En 1921, à l'école de journalisme de l'université de Columbia, la jeune Miriam veut interviewer une journaliste qui en son temps défraya la chronique,
Nellie Bly. La rencontre entre les deux femmes est l'occasion, pour
Nellie Bly, de revenir sur les grandes étapes de son parcours …
Un vrai bonheur que cet album (lu en numérique par le biais de ma médiathèque) qui m'a permis de faire la connaissance d'une femme hors du commun, dont je n'avais jamais entendu parler !
Le livre s'ouvre sur une préface de trois pages rédigée par le grand reporter
David Randall, offrant un très intéressant aperçu de la biographie de
Nellie Bly (1864 – 1922). Il permettra de compléter les blancs éventuels de la BD : celle-ci ne fait en effet qu'effleurer toute la période (dix-sept ans) concernant son mariage et son action en tant que chef d'entreprise, car il aurait sans doute fallu un album encore plus copieux que celui-ci (qui comprend cependant 162 pages) pour viser l'exhaustivité.
Le biais utilisé pour approcher Nellie, même s'il sent un peu l'artifice narratif, permet cependant de mettre en parallèle la réalité de la condition féminine à quelques dizaines d'années d'écart. Miriam a beau se plaindre des quotas en vigueur à l'université et affirmer que rien n'a changé, Nellie lui fait remarquer que des choses ont évolué, les femmes ayant notamment obtenu le droit de vote.

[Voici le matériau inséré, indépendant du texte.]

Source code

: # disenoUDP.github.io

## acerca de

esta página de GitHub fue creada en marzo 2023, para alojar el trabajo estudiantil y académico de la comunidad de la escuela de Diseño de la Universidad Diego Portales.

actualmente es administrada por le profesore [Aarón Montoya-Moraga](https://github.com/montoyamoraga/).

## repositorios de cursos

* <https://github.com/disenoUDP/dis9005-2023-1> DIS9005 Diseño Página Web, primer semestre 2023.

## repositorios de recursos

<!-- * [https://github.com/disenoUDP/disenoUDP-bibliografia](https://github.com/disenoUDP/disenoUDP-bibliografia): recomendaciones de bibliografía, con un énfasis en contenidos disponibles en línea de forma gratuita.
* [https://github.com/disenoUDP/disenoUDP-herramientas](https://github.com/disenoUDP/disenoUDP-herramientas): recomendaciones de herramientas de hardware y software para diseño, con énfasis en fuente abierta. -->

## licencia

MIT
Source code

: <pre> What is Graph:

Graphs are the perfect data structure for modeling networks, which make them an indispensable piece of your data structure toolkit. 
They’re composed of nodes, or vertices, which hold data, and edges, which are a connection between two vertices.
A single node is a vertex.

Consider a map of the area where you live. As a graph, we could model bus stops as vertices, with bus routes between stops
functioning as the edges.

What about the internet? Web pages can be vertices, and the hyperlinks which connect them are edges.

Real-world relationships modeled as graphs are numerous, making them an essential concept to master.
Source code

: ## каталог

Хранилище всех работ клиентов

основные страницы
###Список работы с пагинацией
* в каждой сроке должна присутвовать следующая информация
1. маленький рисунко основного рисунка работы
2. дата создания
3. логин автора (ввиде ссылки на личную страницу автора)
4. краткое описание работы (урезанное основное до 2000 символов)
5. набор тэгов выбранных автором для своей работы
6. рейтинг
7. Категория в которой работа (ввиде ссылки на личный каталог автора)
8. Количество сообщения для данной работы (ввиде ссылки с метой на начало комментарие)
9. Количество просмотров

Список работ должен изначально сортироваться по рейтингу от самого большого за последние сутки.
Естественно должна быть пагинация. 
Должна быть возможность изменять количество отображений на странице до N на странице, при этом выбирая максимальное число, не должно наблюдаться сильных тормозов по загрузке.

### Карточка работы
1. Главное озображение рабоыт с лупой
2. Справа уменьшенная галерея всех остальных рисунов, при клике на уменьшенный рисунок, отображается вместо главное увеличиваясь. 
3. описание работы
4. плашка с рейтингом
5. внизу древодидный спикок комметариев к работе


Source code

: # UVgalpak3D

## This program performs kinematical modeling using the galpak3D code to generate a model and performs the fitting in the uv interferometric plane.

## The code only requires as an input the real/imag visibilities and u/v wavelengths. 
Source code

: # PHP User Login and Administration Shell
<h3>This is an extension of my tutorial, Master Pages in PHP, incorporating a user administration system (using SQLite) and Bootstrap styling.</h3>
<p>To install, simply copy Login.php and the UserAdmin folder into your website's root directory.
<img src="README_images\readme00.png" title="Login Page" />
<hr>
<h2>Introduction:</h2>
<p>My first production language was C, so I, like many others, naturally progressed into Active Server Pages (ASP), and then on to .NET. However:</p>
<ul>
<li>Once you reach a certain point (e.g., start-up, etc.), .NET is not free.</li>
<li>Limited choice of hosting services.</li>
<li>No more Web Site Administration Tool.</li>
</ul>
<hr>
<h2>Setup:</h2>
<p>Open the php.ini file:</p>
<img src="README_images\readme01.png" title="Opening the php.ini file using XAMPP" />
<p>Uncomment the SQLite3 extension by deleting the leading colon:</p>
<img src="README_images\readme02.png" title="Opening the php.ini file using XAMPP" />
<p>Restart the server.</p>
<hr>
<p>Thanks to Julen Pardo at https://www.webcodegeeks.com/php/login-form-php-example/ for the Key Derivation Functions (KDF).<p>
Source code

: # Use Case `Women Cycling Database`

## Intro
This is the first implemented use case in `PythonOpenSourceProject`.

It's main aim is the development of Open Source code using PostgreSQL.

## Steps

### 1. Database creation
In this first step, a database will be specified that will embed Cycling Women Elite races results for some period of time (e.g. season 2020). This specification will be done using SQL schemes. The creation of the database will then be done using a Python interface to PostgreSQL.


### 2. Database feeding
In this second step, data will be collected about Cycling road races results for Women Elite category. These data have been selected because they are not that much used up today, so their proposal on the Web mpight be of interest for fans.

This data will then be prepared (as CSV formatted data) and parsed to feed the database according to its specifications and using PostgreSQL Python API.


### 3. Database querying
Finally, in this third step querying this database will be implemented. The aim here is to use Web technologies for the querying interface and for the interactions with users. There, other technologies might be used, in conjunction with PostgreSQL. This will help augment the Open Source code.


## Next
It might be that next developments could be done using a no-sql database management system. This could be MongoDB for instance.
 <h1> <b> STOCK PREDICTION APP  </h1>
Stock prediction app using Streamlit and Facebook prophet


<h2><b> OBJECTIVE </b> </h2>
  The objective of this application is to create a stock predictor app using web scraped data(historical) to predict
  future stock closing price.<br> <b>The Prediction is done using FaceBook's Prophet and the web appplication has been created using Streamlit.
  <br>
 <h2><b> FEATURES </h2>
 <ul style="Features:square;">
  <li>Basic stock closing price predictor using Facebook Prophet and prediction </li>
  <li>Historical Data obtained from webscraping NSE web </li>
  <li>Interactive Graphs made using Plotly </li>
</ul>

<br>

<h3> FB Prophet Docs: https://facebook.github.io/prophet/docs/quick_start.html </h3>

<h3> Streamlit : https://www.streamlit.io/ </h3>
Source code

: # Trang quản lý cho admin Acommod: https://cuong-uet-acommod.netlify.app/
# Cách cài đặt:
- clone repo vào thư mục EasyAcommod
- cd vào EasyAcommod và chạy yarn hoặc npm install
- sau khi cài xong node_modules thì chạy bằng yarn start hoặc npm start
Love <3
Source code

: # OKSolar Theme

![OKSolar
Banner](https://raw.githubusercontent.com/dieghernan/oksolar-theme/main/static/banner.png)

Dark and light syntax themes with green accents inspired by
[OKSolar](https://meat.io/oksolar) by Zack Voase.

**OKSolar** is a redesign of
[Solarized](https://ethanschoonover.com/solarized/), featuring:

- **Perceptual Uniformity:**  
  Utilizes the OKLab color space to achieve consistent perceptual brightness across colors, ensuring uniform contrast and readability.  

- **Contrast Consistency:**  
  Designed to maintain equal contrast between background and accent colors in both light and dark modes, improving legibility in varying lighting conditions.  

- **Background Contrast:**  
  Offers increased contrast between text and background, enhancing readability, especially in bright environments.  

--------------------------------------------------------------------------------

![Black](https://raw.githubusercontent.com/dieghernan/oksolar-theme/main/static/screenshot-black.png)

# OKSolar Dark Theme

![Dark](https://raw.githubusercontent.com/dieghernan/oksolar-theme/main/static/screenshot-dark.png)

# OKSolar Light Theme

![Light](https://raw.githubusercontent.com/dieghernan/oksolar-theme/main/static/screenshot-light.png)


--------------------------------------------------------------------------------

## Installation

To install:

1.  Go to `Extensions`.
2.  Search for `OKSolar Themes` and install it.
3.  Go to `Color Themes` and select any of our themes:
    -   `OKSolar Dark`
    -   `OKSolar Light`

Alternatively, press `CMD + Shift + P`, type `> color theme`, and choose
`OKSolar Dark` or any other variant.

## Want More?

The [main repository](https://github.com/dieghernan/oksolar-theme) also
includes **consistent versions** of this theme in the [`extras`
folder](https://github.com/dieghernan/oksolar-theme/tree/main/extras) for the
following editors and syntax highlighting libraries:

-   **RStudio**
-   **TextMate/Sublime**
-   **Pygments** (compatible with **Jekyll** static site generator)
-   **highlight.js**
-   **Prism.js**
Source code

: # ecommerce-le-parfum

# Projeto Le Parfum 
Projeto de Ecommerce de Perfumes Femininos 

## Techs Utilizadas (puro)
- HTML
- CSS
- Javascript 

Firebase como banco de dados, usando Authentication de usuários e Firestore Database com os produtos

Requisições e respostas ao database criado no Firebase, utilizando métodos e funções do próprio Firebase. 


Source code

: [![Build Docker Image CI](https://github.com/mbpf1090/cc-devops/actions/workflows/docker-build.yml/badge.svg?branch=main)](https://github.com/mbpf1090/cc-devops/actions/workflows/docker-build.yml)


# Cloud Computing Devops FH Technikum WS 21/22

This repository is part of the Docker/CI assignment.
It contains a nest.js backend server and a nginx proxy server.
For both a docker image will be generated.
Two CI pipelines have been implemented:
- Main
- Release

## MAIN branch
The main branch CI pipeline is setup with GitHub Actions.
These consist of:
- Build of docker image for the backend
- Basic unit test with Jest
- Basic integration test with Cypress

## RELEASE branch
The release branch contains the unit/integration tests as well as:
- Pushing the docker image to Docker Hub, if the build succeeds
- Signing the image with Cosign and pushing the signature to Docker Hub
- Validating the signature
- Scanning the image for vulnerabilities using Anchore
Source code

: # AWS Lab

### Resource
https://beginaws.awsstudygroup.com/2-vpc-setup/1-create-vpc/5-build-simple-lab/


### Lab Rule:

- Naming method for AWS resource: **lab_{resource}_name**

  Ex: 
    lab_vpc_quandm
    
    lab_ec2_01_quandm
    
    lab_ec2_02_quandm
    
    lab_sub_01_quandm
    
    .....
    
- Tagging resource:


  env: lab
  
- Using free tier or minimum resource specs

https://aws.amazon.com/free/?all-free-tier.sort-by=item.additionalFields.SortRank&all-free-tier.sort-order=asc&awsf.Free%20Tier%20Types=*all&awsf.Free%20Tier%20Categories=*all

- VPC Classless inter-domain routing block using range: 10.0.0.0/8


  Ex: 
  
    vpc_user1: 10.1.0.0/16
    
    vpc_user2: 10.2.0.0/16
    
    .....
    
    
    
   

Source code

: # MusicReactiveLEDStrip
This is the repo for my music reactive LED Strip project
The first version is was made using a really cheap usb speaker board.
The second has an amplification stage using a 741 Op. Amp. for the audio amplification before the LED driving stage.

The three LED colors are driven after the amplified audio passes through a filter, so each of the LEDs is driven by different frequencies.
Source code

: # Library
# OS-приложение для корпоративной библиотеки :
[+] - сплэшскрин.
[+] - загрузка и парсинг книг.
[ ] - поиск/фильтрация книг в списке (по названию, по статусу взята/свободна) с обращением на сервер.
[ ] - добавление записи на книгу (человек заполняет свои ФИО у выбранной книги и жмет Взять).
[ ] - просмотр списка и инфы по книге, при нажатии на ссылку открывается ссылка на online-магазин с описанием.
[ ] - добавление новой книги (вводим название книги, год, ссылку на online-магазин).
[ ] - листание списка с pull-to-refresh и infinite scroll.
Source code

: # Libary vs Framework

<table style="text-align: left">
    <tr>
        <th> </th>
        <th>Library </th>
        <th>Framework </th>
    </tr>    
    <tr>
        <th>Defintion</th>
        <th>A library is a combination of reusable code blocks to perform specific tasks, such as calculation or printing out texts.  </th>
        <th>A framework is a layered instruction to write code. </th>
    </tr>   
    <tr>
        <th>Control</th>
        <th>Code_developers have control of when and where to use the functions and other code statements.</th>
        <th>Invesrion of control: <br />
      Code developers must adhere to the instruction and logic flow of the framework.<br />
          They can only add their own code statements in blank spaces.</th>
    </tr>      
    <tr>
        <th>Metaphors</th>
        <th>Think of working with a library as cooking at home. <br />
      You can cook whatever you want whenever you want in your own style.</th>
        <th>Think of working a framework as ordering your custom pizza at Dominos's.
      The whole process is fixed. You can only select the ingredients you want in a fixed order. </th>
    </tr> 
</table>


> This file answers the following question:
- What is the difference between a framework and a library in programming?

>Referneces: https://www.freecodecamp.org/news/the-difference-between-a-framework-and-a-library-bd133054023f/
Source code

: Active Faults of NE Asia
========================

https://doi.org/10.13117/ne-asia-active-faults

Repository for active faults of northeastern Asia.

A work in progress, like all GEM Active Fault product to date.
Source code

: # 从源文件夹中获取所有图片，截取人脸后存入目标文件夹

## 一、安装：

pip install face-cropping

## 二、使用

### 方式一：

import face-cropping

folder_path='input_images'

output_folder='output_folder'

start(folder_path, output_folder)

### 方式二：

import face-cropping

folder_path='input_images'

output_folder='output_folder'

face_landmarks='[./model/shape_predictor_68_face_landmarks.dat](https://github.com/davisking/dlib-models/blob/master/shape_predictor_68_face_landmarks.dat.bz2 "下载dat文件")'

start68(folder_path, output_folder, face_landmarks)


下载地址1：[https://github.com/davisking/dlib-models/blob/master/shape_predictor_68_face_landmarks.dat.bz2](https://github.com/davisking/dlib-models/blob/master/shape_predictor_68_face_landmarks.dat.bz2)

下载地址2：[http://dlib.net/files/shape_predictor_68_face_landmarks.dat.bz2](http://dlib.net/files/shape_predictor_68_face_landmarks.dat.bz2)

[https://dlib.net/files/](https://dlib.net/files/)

Le coeur du propos, c'est la vie d'une femme décidée à réaliser son rêve, devenir journaliste, à une époque où on cherchait à cantonner les femmes de préférence à la sphère domestique ou, dans le domaine professionnel, à des secteurs dits féminins : donc le journalisme, pourquoi pas, mais pour parler de mode, cuisine, jardinage et tutti quanti.
A la faveur d'un courrier virulent qu'elle a envoyé pour protester contre un article de presse particulièrement misogyne, Elizabeth Jane Cochran, alias
Nellie Bly (le nom de plume qu'elle va adopter) parvient à se faire embaucher dans un journal à l'âge de vingt et un ans. C'est le début de ses reportages en immersion, sous couverture, le premier la plongeant au milieu des ouvrières : elle est pionnière en la matière. L'un d'eux connaîtra un retentissement extraordinaire.
En 1887, pour rejoindre le New York World, dont le patron n'est autre que Joseph Pulitzer,
Nellie Bly relève en effet un défi dangereux : se faire interner dans un asile psychiatrique féminin, le Blackwell's Island Insane Institut, afin d'en dénoncer les pratiques. L'objectif n'est pas seulement de rédiger un « bon » papier, mais de faire bouger les choses, et il sera atteint. le témoignage de
Nellie Bly, obtenu par le biais d'une expérience traumatisante, a un effet explosif : la journaliste lève le voile sur l'inacceptable, l'opinion publique s'enflamme et les pouvoirs publics sont obligés de prendre des mesures visant à empêcher les internements abusifs et les traitements cruels et indignes dont les femmes étaient l'objet. Ce souci social de défense de l'autre ne quittera jamais notre journaliste, y compris lorsque, pendant son mariage, elle n'exercera plus cette profession.
Nellie Bly est une femme moderne : en avance sur son époque, n'hésitant pas à s'engager dans le journalisme d'investigation, elle refuse les limitations qu'on voudrait lui imposer du fait de son sexe. C'est dans ce contexte qu'elle relèvera un autre défi, celui du Tour du monde en moins de quatre-vingt jours, fin 1889, dix-sept ans après la parution des aventures de Phileas Fogg. Il fallait un sacré cran pour partir ainsi à l'aventure ! Et
Jules Verne lui-même l'accueillera chaleureusement lorsqu'elle sera de passage à Amiens (j'ai adoré l'anecdote).
Alerte, le scénario de l'album est mis en valeur par un graphisme dont l'expressivité et le dynamisme, servis par des découpages hardis et une mise en couleurs tonique, m'ont emballée : l'album dégage une réelle énergie, aussi bien dans le fond que dans la forme, parfaitement à l'unisson.
«
Nellie Bly », voilà un nom que je n'oublierai pas car j'admire celle qui le portait. Cette chouette BD lui rend un très bel hommage.